*RECORD SET*
[Start of Attachment]

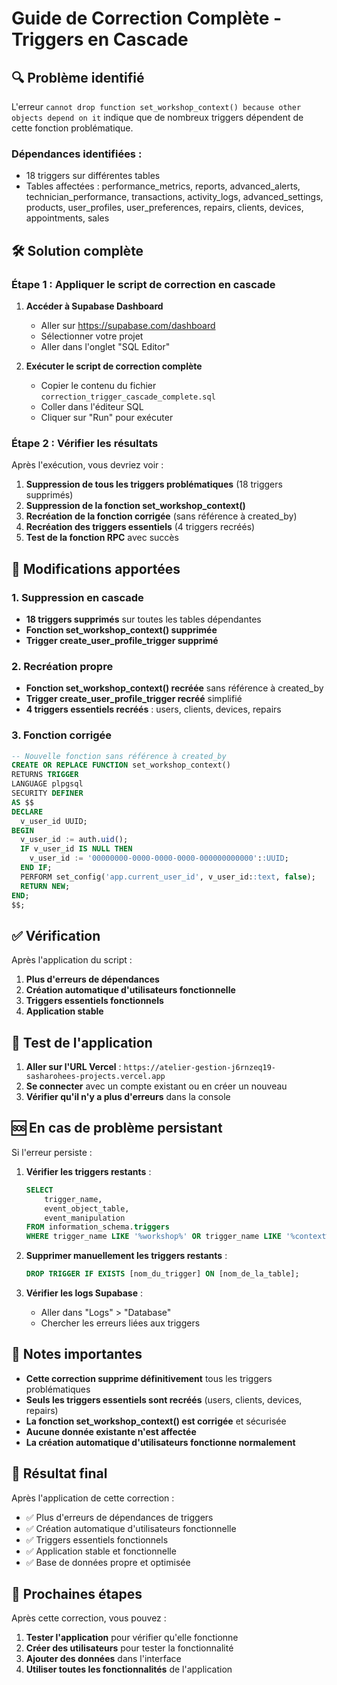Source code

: # Guide de Correction Complète - Triggers en Cascade

## 🔍 Problème identifié

L'erreur `cannot drop function set_workshop_context() because other objects depend on it` indique que de nombreux triggers dépendent de cette fonction problématique.

### Dépendances identifiées :
- 18 triggers sur différentes tables
- Tables affectées : performance_metrics, reports, advanced_alerts, technician_performance, transactions, activity_logs, advanced_settings, products, user_profiles, user_preferences, repairs, clients, devices, appointments, sales

## 🛠️ Solution complète

### Étape 1 : Appliquer le script de correction en cascade

1. **Accéder à Supabase Dashboard**
   - Aller sur https://supabase.com/dashboard
   - Sélectionner votre projet
   - Aller dans l'onglet "SQL Editor"

2. **Exécuter le script de correction complète**
   - Copier le contenu du fichier `correction_trigger_cascade_complete.sql`
   - Coller dans l'éditeur SQL
   - Cliquer sur "Run" pour exécuter

### Étape 2 : Vérifier les résultats

Après l'exécution, vous devriez voir :

1. **Suppression de tous les triggers problématiques** (18 triggers supprimés)
2. **Suppression de la fonction set_workshop_context()**
3. **Recréation de la fonction corrigée** (sans référence à created_by)
4. **Recréation des triggers essentiels** (4 triggers recréés)
5. **Test de la fonction RPC** avec succès

## 🔧 Modifications apportées

### 1. Suppression en cascade
- **18 triggers supprimés** sur toutes les tables dépendantes
- **Fonction set_workshop_context() supprimée**
- **Trigger create_user_profile_trigger supprimé**

### 2. Recréation propre
- **Fonction set_workshop_context() recréée** sans référence à created_by
- **Trigger create_user_profile_trigger recréé** simplifié
- **4 triggers essentiels recréés** : users, clients, devices, repairs

### 3. Fonction corrigée
```sql
-- Nouvelle fonction sans référence à created_by
CREATE OR REPLACE FUNCTION set_workshop_context()
RETURNS TRIGGER
LANGUAGE plpgsql
SECURITY DEFINER
AS $$
DECLARE
  v_user_id UUID;
BEGIN
  v_user_id := auth.uid();
  IF v_user_id IS NULL THEN
    v_user_id := '00000000-0000-0000-0000-000000000000'::UUID;
  END IF;
  PERFORM set_config('app.current_user_id', v_user_id::text, false);
  RETURN NEW;
END;
$$;
```

## ✅ Vérification

Après l'application du script :

1. **Plus d'erreurs de dépendances**
2. **Création automatique d'utilisateurs fonctionnelle**
3. **Triggers essentiels fonctionnels**
4. **Application stable**

## 🚀 Test de l'application

1. **Aller sur l'URL Vercel** : `https://atelier-gestion-j6rnzeq19-sasharohees-projects.vercel.app`
2. **Se connecter** avec un compte existant ou en créer un nouveau
3. **Vérifier qu'il n'y a plus d'erreurs** dans la console

## 🆘 En cas de problème persistant

Si l'erreur persiste :

1. **Vérifier les triggers restants** :
   ```sql
   SELECT 
       trigger_name,
       event_object_table,
       event_manipulation
   FROM information_schema.triggers 
   WHERE trigger_name LIKE '%workshop%' OR trigger_name LIKE '%context%';
   ```

2. **Supprimer manuellement les triggers restants** :
   ```sql
   DROP TRIGGER IF EXISTS [nom_du_trigger] ON [nom_de_la_table];
   ```

3. **Vérifier les logs Supabase** :
   - Aller dans "Logs" > "Database"
   - Chercher les erreurs liées aux triggers

## 📝 Notes importantes

- **Cette correction supprime définitivement** tous les triggers problématiques
- **Seuls les triggers essentiels sont recréés** (users, clients, devices, repairs)
- **La fonction set_workshop_context() est corrigée** et sécurisée
- **Aucune donnée existante n'est affectée**
- **La création automatique d'utilisateurs fonctionne normalement**

## 🎯 Résultat final

Après l'application de cette correction :
- ✅ Plus d'erreurs de dépendances de triggers
- ✅ Création automatique d'utilisateurs fonctionnelle
- ✅ Triggers essentiels fonctionnels
- ✅ Application stable et fonctionnelle
- ✅ Base de données propre et optimisée

## 🔄 Prochaines étapes

Après cette correction, vous pouvez :
1. **Tester l'application** pour vérifier qu'elle fonctionne
2. **Créer des utilisateurs** pour tester la fonctionnalité
3. **Ajouter des données** dans l'interface
4. **Utiliser toutes les fonctionnalités** de l'application
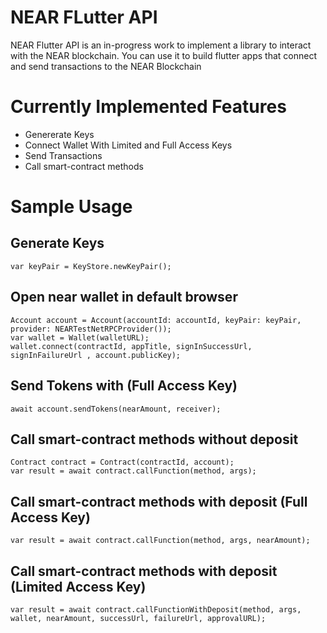 # NEAR FLutter API

NEAR Flutter API is an in-progress work to implement a library to interact with the NEAR blockchain. You can use it to build flutter apps that connect and send transactions to the NEAR Blockchain

# Currently Implemented Features
- Genererate Keys
- Connect Wallet With Limited and Full Access Keys
- Send Transactions
- Call smart-contract methods


# Sample Usage

## Generate Keys
```
var keyPair = KeyStore.newKeyPair();
```

## Open near wallet in default browser
```
Account account = Account(accountId: accountId, keyPair: keyPair, provider: NEARTestNetRPCProvider());
var wallet = Wallet(walletURL);
wallet.connect(contractId, appTitle, signInSuccessUrl, signInFailureUrl , account.publicKey);
```

## Send Tokens with (Full Access Key)
```
await account.sendTokens(nearAmount, receiver);
```

## Call smart-contract methods without deposit
```
Contract contract = Contract(contractId, account);
var result = await contract.callFunction(method, args);
```

## Call smart-contract methods with deposit (Full Access Key)
```
var result = await contract.callFunction(method, args, nearAmount);
```

## Call smart-contract methods with deposit (Limited Access Key)
```
var result = await contract.callFunctionWithDeposit(method, args, wallet, nearAmount, successUrl, failureUrl, approvalURL);
```
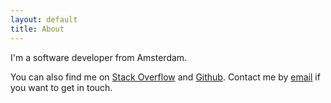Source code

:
 ```yaml
---
layout: default
title: About
---
```


I'm a software developer from Amsterdam. 

You can also find me on [Stack Overflow][0] and [Github][1]. Contact me by [email][2] if you want to get in touch.

[0]: http://stackoverflow.com/users/205859/ufuk-haciogullari
[1]: https://github.com/uhaciogullari
[2]: http://www.google.com/recaptcha/mailhide/d?k=01c3kzjml-BCAdTwiRgm8ucQ==&c=0NW5LlEdd1nEIz-ruQSLo86auCFEoGpgD5cZPjhlZdo=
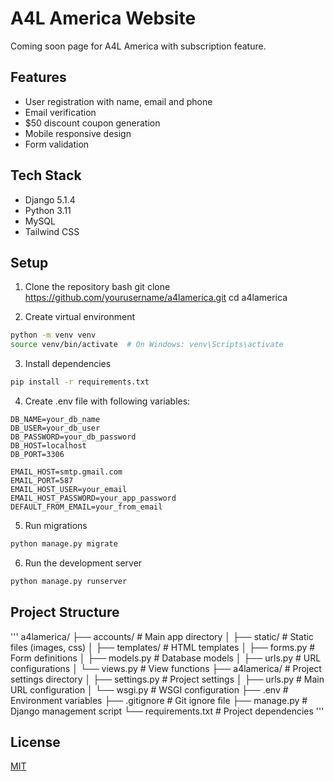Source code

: # A4L America Website

Coming soon page for A4L America with subscription feature.

## Features

- User registration with name, email and phone
- Email verification
- $50 discount coupon generation
- Mobile responsive design
- Form validation

## Tech Stack

- Django 5.1.4
- Python 3.11
- MySQL
- Tailwind CSS

## Setup

1. Clone the repository
bash
git clone https://github.com/yourusername/a4lamerica.git
cd a4lamerica

2. Create virtual environment
```bash
python -m venv venv
source venv/bin/activate  # On Windows: venv\Scripts\activate
```

3. Install dependencies
```bash
pip install -r requirements.txt
```

4. Create .env file with following variables:
```env
DB_NAME=your_db_name
DB_USER=your_db_user
DB_PASSWORD=your_db_password
DB_HOST=localhost
DB_PORT=3306

EMAIL_HOST=smtp.gmail.com
EMAIL_PORT=587
EMAIL_HOST_USER=your_email
EMAIL_HOST_PASSWORD=your_app_password
DEFAULT_FROM_EMAIL=your_from_email
```

5. Run migrations
```bash
python manage.py migrate
```

6. Run the development server
```bash
python manage.py runserver
```

## Project Structure

'''
a4lamerica/
├── accounts/ # Main app directory
│ ├── static/ # Static files (images, css)
│ ├── templates/ # HTML templates
│ ├── forms.py # Form definitions
│ ├── models.py # Database models
│ ├── urls.py # URL configurations
│ └── views.py # View functions
├── a4lamerica/ # Project settings directory
│ ├── settings.py # Project settings
│ ├── urls.py # Main URL configuration
│ └── wsgi.py # WSGI configuration
├── .env # Environment variables
├── .gitignore # Git ignore file
├── manage.py # Django management script
└── requirements.txt # Project dependencies
'''

## License

[MIT](https://choosealicense.com/licenses/mit/)
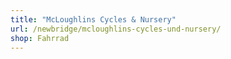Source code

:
 ```yaml
---
title: "McLoughlins Cycles & Nursery"
url: /newbridge/mcloughlins-cycles-und-nursery/
shop: Fahrrad
---
```


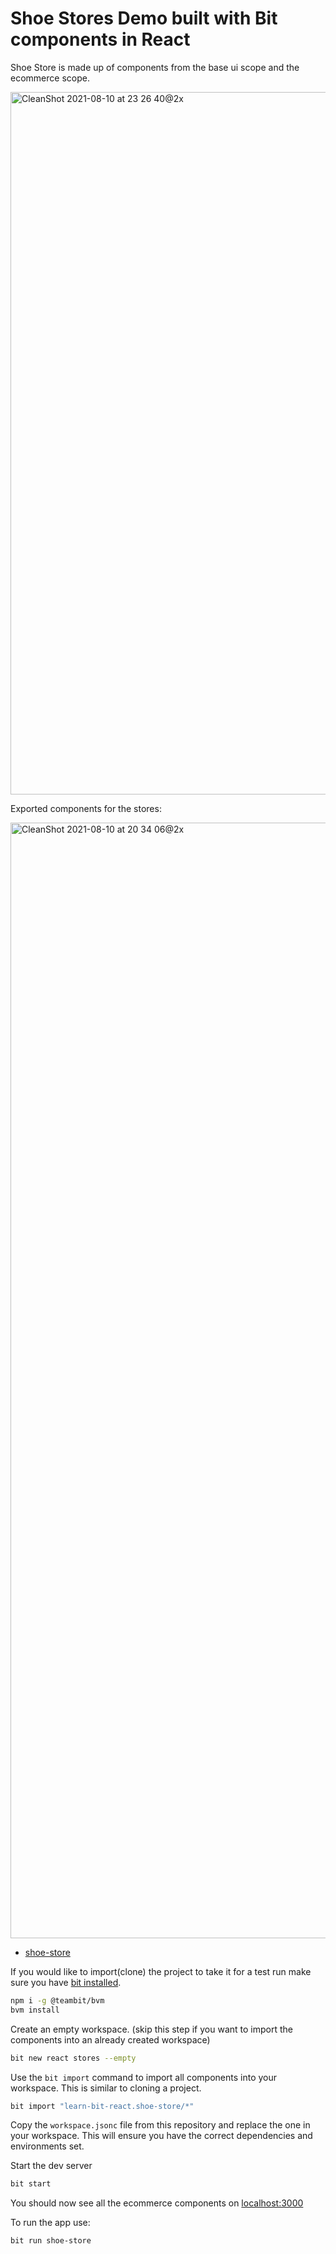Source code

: # Shoe Stores Demo built with Bit components in React

Shoe Store is made up of components from the base ui scope and the ecommerce scope.

<img width="1124" alt="CleanShot 2021-08-10 at 23 26 40@2x" src="https://user-images.githubusercontent.com/13063165/128937364-5c814d60-7538-4e00-8571-31ad3020bae6.png">

Exported components for the stores:

<img width="1785" alt="CleanShot 2021-08-10 at 20 34 06@2x" src="https://user-images.githubusercontent.com/13063165/128926384-554ebf1a-f80a-48e5-bef9-b4c3bc835149.png">

- [shoe-store](https://bit.dev/learn-bit-react/shoe-store)

If you would like to import(clone) the project to take it for a test run make sure you have [bit installed](https://harmony-docs.bit.dev/getting-started/installing-bit).

```bash
npm i -g @teambit/bvm
bvm install
```

Create an empty workspace. (skip this step if you want to import the components into an already created workspace)

```bash
bit new react stores --empty
```

Use the `bit import` command to import all components into your workspace. This is similar to cloning a project.

```bash
bit import "learn-bit-react.shoe-store/*"
```

Copy the `workspace.jsonc` file from this repository and replace the one in your workspace. This will ensure you have the correct dependencies and environments set.

Start the dev server

```bash
bit start
```

You should now see all the ecommerce components on [localhost:3000](http://localhost:3000)

To run the app use:

```bash
bit run shoe-store
```
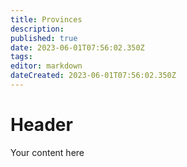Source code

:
```yaml
---
title: Provinces
description: 
published: true
date: 2023-06-01T07:56:02.350Z
tags: 
editor: markdown
dateCreated: 2023-06-01T07:56:02.350Z
---
```


# Header
Your content here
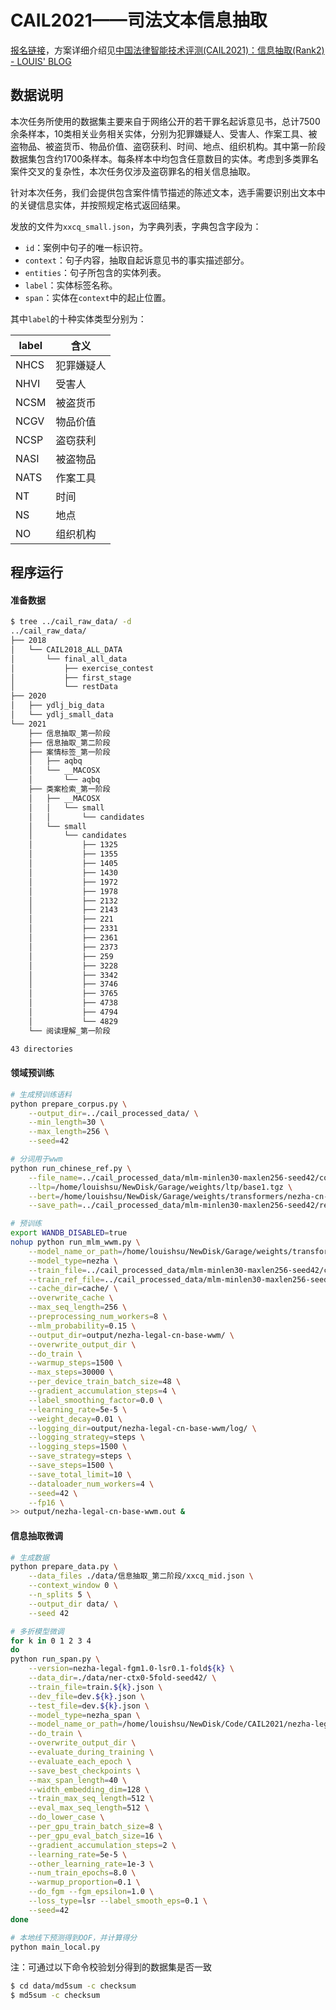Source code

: # CAIL2021——司法文本信息抽取

[报名链接](http://cail.cipsc.org.cn/)，方案详细介绍见[中国法律智能技术评测(CAIL2021)：信息抽取(Rank2) - LOUIS' BLOG](https://louishsu.xyz/2021/10/22/%E4%B8%AD%E5%9B%BD%E6%B3%95%E5%BE%8B%E6%99%BA%E8%83%BD%E6%8A%80%E6%9C%AF%E8%AF%84%E6%B5%8B(CAIL2021)%EF%BC%9A%E4%BF%A1%E6%81%AF%E6%8A%BD%E5%8F%96(Rank2).html)

## 数据说明

本次任务所使用的数据集主要来自于网络公开的若干罪名起诉意见书，总计7500余条样本，10类相关业务相关实体，分别为犯罪嫌疑人、受害人、作案工具、被盗物品、被盗货币、物品价值、盗窃获利、时间、地点、组织机构。其中第一阶段数据集包含约1700条样本。每条样本中均包含任意数目的实体。考虑到多类罪名案件交叉的复杂性，本次任务仅涉及盗窃罪名的相关信息抽取。

针对本次任务，我们会提供包含案件情节描述的陈述文本，选手需要识别出文本中的关键信息实体，并按照规定格式返回结果。

发放的文件为``xxcq_small.json``，为字典列表，字典包含字段为：

- ``id``：案例中句子的唯一标识符。
- ``context``：句子内容，抽取自起诉意见书的事实描述部分。
- ``entities``：句子所包含的实体列表。
- ``label``：实体标签名称。
- ``span``：实体在``context``中的起止位置。

其中``label``的十种实体类型分别为：

|label|含义|
|---|---|
|NHCS|犯罪嫌疑人|
|NHVI|受害人|
|NCSM|被盗货币|
|NCGV|物品价值|
|NCSP|盗窃获利|
|NASI|被盗物品|
|NATS|作案工具|
|NT|时间|
|NS|地点|
|NO|组织机构|

## 程序运行

#### 准备数据
``` sh
$ tree ../cail_raw_data/ -d
../cail_raw_data/
├── 2018
│   └── CAIL2018_ALL_DATA
│       └── final_all_data
│           ├── exercise_contest
│           ├── first_stage
│           └── restData
├── 2020
│   ├── ydlj_big_data
│   └── ydlj_small_data
└── 2021
    ├── 信息抽取_第一阶段
    ├── 信息抽取_第二阶段
    ├── 案情标签_第一阶段
    │   ├── aqbq
    │   └── __MACOSX
    │       └── aqbq
    ├── 类案检索_第一阶段
    │   ├── __MACOSX
    │   │   └── small
    │   │       └── candidates
    │   └── small
    │       └── candidates
    │           ├── 1325
    │           ├── 1355
    │           ├── 1405
    │           ├── 1430
    │           ├── 1972
    │           ├── 1978
    │           ├── 2132
    │           ├── 2143
    │           ├── 221
    │           ├── 2331
    │           ├── 2361
    │           ├── 2373
    │           ├── 259
    │           ├── 3228
    │           ├── 3342
    │           ├── 3746
    │           ├── 3765
    │           ├── 4738
    │           ├── 4794
    │           └── 4829
    └── 阅读理解_第一阶段

43 directories
```

#### 领域预训练
``` sh
# 生成预训练语料
python prepare_corpus.py \
    --output_dir=../cail_processed_data/ \
    --min_length=30 \
    --max_length=256 \
    --seed=42

# 分词用于wwm
python run_chinese_ref.py \
    --file_name=../cail_processed_data/mlm-minlen30-maxlen256-seed42/corpus.txt \
    --ltp=/home/louishsu/NewDisk/Garage/weights/ltp/base1.tgz \
    --bert=/home/louishsu/NewDisk/Garage/weights/transformers/nezha-cn-base/ \
    --save_path=../cail_processed_data/mlm-minlen30-maxlen256-seed42/ref.txt

# 预训练
export WANDB_DISABLED=true
nohup python run_mlm_wwm.py \
    --model_name_or_path=/home/louishsu/NewDisk/Garage/weights/transformers/nezha-cn-base/ \
    --model_type=nezha \
    --train_file=../cail_processed_data/mlm-minlen30-maxlen256-seed42/corpus.txt \
    --train_ref_file=../cail_processed_data/mlm-minlen30-maxlen256-seed42/ref.txt \
    --cache_dir=cache/ \
    --overwrite_cache \
    --max_seq_length=256 \
    --preprocessing_num_workers=8 \
    --mlm_probability=0.15 \
    --output_dir=output/nezha-legal-cn-base-wwm/ \
    --overwrite_output_dir \
    --do_train \
    --warmup_steps=1500 \
    --max_steps=30000 \
    --per_device_train_batch_size=48 \
    --gradient_accumulation_steps=4 \
    --label_smoothing_factor=0.0 \
    --learning_rate=5e-5 \
    --weight_decay=0.01 \
    --logging_dir=output/nezha-legal-cn-base-wwm/log/ \
    --logging_strategy=steps \
    --logging_steps=1500 \
    --save_strategy=steps \
    --save_steps=1500 \
    --save_total_limit=10 \
    --dataloader_num_workers=4 \
    --seed=42 \
    --fp16 \
>> output/nezha-legal-cn-base-wwm.out &
```

#### 信息抽取微调

``` sh
# 生成数据
python prepare_data.py \
    --data_files ./data/信息抽取_第二阶段/xxcq_mid.json \
    --context_window 0 \
    --n_splits 5 \
    --output_dir data/ \
    --seed 42

# 多折模型微调
for k in 0 1 2 3 4
do
python run_span.py \
    --version=nezha-legal-fgm1.0-lsr0.1-fold${k} \
    --data_dir=./data/ner-ctx0-5fold-seed42/ \
    --train_file=train.${k}.json \
    --dev_file=dev.${k}.json \
    --test_file=dev.${k}.json \
    --model_type=nezha_span \
    --model_name_or_path=/home/louishsu/NewDisk/Code/CAIL2021/nezha-legal-cn-base-wwm/ \
    --do_train \
    --overwrite_output_dir \
    --evaluate_during_training \
    --evaluate_each_epoch \
    --save_best_checkpoints \
    --max_span_length=40 \
    --width_embedding_dim=128 \
    --train_max_seq_length=512 \
    --eval_max_seq_length=512 \
    --do_lower_case \
    --per_gpu_train_batch_size=8 \
    --per_gpu_eval_batch_size=16 \
    --gradient_accumulation_steps=2 \
    --learning_rate=5e-5 \
    --other_learning_rate=1e-3 \
    --num_train_epochs=8.0 \
    --warmup_proportion=0.1 \
    --do_fgm --fgm_epsilon=1.0 \
    --loss_type=lsr --label_smooth_eps=0.1 \
    --seed=42
done

# 本地线下预测得到OOF，并计算得分
python main_local.py
```

注：可通过以下命令校验划分得到的数据集是否一致
``` sh
$ cd data/md5sum -c checksum
$ md5sum -c checksum
```

<!-- 
``` sh
$ for f in `ls`
> do
> md5sum $f >> checksum
> done
```
-->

[End of Attachment]

*WHAT THE EXERCISE ASKS*
Find "Access" in the preceding records. Copy each line that holds it.

*FINISHED TASK*
- Connect Wallet With Limited and Full Access Keys
## Send Tokens with (Full Access Key)
## Call smart-contract methods with deposit (Full Access Key)
## Call smart-contract methods with deposit (Limited Access Key)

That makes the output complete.